The human genome, or DNA, contains about 20,000 or more genes that play a role in determining everything from hair color to cancer risk. Each gene varies from person to person, and some very rare variations are of particular interest to geneticists and biologists. Identifying rare variants may hold the key to understanding what causes many common diseases, which in turn could provide clues to how to prevent or treat them.
Increasingly researchers are using advanced gene-sequencing technology and statistics to tease out the details of the human genome, searching through large amounts of data for associations between diseases and very rare genetic variants, as well as environmental factors that interact with rare variants to modify disease risk.

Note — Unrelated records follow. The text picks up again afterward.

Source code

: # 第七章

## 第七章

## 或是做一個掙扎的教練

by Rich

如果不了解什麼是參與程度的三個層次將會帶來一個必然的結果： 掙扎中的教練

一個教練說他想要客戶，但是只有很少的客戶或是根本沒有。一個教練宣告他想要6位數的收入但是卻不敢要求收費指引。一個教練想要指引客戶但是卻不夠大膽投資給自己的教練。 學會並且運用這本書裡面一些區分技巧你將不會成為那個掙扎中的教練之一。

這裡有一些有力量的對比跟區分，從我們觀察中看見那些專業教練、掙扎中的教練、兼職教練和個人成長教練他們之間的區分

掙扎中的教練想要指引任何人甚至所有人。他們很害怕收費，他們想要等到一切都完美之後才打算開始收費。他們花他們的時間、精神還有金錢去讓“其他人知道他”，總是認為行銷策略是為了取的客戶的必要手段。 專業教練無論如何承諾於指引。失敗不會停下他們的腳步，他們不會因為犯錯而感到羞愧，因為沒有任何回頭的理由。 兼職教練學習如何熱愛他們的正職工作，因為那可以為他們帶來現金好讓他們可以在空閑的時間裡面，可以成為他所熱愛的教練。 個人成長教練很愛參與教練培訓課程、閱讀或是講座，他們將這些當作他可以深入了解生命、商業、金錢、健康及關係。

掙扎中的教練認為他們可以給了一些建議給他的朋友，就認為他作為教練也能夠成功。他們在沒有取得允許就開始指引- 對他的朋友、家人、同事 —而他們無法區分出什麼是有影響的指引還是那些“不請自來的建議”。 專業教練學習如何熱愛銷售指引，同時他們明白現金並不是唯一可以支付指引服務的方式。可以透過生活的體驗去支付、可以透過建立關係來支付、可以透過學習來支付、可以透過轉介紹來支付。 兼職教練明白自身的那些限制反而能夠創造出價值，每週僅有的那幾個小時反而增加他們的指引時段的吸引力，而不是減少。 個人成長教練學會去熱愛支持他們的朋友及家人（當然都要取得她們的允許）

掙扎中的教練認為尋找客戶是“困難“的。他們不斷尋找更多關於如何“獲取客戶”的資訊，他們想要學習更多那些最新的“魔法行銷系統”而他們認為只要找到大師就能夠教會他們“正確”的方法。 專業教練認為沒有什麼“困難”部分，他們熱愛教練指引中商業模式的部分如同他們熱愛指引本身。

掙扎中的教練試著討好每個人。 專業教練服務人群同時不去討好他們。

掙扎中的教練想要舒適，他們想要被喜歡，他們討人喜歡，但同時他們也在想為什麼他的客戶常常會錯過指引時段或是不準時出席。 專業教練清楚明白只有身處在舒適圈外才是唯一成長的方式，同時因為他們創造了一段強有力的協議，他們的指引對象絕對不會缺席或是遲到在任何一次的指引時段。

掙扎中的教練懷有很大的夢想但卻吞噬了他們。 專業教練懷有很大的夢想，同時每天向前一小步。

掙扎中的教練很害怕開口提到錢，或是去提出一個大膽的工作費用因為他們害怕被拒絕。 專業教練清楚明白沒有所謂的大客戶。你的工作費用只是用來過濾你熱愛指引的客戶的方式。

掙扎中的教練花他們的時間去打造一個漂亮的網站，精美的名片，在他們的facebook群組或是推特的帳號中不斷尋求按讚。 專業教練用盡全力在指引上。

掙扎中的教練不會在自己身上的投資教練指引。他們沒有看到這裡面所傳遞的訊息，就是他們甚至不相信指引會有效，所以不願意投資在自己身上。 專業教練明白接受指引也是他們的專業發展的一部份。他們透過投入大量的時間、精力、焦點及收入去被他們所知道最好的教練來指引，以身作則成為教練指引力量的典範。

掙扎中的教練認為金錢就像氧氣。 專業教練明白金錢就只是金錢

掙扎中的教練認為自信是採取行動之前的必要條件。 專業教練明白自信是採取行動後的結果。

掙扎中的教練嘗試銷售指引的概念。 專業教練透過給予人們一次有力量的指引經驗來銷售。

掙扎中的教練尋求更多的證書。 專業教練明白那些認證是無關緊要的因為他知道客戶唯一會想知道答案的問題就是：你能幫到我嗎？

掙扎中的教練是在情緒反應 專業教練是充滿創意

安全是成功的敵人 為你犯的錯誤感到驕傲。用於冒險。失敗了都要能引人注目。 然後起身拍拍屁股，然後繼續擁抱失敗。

“I work on statistical methods for these types of problems,” Biswas said. “In recent work, my colleagues and I for the first time implicated a specific type of rare gene variant for age-related macular degeneration, an eye disease. I also work with a genetic risk prediction model called BRCAPRO, which estimates the probability that a woman carries genetic mutations in breast and ovarian cancer genes BRCA1 and BRCA2. These women have a much higher risk of developing cancer, so it’s critical to identify them, and models such as BRCAPRO are useful for this purpose.”
Biswas and her collaborators have worked on improving this model, which is now in clinical use. She currently is developing simplified versions of BRCAPRO that could be used in primary care settings, where time and resources may be more limited than in genetic counseling facilities. Her research is funded in part by two recent grants from the National Institutes of Health.
Biswas earned her PhD in biostatistics at The Ohio State University and was a postdoctoral researcher at UT MD Anderson Cancer Center in Houston. Prior to joining UT Dallas, she was an assistant professor of biostatistics at the University of North Texas Health Science Center.
“I have been interested in mathematics since my early school days, partly due to the influence of my father, who also is a professor of statistics,” Biswas said. “That drove my career path. On the other hand, I also liked biology, and when I found out about biostatistics – again, thanks to my father – I decided this was the research direction I wanted to take.”
Biswas said UT Dallas’ continued growth, as well as the Department of Mathematical Sciences’ commitment to grow in biostatistics, were major factors in her decision to join the faculty.
“As a statistician, I enjoy collaboration, and it’s an important part of my job,” she said. “I look forward to working with researchers in other departments across campus.”